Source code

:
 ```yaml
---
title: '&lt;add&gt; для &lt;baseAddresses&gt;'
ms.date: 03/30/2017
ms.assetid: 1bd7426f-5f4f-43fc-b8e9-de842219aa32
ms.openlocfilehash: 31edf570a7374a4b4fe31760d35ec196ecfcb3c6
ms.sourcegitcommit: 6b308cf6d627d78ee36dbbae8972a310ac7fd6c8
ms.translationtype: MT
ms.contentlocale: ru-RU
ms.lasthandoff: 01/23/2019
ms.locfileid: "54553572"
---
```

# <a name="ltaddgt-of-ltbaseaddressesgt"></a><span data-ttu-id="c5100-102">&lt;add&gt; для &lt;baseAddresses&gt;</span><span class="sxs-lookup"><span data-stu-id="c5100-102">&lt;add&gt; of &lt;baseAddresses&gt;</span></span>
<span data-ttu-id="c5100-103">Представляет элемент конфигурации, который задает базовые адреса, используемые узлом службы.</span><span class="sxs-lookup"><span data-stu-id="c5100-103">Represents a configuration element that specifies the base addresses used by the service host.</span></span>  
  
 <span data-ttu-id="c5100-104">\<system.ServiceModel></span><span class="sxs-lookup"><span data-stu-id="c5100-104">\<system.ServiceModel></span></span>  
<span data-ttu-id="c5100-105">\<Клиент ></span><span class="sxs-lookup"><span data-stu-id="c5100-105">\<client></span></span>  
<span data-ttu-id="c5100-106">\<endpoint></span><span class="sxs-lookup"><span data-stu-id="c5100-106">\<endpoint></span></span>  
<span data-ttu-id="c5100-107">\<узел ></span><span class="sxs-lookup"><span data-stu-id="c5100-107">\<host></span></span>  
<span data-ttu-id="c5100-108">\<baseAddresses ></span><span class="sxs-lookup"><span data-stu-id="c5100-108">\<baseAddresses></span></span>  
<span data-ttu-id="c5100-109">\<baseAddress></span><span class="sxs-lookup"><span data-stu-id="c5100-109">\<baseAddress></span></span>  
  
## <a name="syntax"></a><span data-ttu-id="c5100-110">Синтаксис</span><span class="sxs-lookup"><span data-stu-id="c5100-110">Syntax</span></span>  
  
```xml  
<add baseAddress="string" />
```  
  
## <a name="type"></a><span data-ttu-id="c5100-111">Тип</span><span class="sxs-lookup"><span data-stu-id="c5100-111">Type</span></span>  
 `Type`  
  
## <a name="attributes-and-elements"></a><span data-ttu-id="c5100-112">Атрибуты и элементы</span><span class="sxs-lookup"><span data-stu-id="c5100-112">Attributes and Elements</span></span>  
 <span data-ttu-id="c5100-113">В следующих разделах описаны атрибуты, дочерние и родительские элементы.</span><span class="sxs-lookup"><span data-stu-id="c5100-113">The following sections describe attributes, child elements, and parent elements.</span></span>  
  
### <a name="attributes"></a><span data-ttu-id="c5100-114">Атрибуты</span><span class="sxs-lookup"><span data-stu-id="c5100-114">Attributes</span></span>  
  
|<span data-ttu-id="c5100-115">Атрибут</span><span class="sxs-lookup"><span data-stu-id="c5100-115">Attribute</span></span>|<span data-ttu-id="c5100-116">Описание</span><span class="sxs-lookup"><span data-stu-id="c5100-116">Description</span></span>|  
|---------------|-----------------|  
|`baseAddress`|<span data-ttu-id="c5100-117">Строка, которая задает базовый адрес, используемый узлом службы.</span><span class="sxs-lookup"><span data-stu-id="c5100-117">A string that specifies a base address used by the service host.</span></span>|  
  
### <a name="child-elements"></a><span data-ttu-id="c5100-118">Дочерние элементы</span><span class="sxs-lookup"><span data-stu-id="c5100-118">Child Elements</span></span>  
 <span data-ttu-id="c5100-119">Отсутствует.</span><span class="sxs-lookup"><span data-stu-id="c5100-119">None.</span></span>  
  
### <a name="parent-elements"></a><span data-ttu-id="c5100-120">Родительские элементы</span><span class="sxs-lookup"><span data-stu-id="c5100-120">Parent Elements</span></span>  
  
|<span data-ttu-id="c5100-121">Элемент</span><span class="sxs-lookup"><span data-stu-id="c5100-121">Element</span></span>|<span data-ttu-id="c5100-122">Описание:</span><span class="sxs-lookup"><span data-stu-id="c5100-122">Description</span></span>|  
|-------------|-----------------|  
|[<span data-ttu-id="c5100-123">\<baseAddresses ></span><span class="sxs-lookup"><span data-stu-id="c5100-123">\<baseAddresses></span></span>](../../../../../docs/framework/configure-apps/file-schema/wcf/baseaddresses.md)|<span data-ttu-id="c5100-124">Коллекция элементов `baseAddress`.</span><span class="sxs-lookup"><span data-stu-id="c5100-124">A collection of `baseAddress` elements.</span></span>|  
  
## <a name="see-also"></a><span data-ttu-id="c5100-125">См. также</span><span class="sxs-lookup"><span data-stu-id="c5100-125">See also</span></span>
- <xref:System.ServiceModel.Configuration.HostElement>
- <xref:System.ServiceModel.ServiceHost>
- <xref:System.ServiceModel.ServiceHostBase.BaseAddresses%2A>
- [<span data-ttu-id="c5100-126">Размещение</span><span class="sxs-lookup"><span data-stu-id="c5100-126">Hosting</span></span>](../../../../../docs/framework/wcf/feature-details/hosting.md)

::::

— INSTRUCTIONS TO FOLLOW —
Extract all lines from the data in which "ServiceModel" is found.

— EXERCISE RESPONSE —
 <span data-ttu-id="c5100-104">\<system.ServiceModel></span><span class="sxs-lookup"><span data-stu-id="c5100-104">\<system.ServiceModel></span></span>  
- <xref:System.ServiceModel.Configuration.HostElement>
- <xref:System.ServiceModel.ServiceHost>
- <xref:System.ServiceModel.ServiceHostBase.BaseAddresses%2A>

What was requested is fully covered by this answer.